___ EXTRACTED MATERIAL

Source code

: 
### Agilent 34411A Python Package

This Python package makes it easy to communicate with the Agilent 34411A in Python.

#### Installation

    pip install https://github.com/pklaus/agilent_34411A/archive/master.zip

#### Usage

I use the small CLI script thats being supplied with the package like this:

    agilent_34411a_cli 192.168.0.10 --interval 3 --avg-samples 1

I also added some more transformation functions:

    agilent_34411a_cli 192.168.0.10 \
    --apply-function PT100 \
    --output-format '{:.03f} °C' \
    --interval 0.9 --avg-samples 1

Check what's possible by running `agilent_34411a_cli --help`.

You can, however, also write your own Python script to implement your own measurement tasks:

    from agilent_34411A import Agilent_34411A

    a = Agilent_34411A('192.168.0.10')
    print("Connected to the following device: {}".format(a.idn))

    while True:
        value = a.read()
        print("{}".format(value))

______

> TASK: Set out the entries once more, word for word.

> RESPONSE:
Source code

: 
### Agilent 34411A Python Package

This Python package makes it easy to communicate with the Agilent 34411A in Python.

#### Installation

    pip install https://github.com/pklaus/agilent_34411A/archive/master.zip

#### Usage

I use the small CLI script thats being supplied with the package like this:

    agilent_34411a_cli 192.168.0.10 --interval 3 --avg-samples 1

I also added some more transformation functions:

    agilent_34411a_cli 192.168.0.10 \
    --apply-function PT100 \
    --output-format '{:.03f} °C' \
    --interval 0.9 --avg-samples 1

Check what's possible by running `agilent_34411a_cli --help`.

You can, however, also write your own Python script to implement your own measurement tasks:

    from agilent_34411A import Agilent_34411A

    a = Agilent_34411A('192.168.0.10')
    print("Connected to the following device: {}".format(a.idn))

    while True:
        value = a.read()
        print("{}".format(value))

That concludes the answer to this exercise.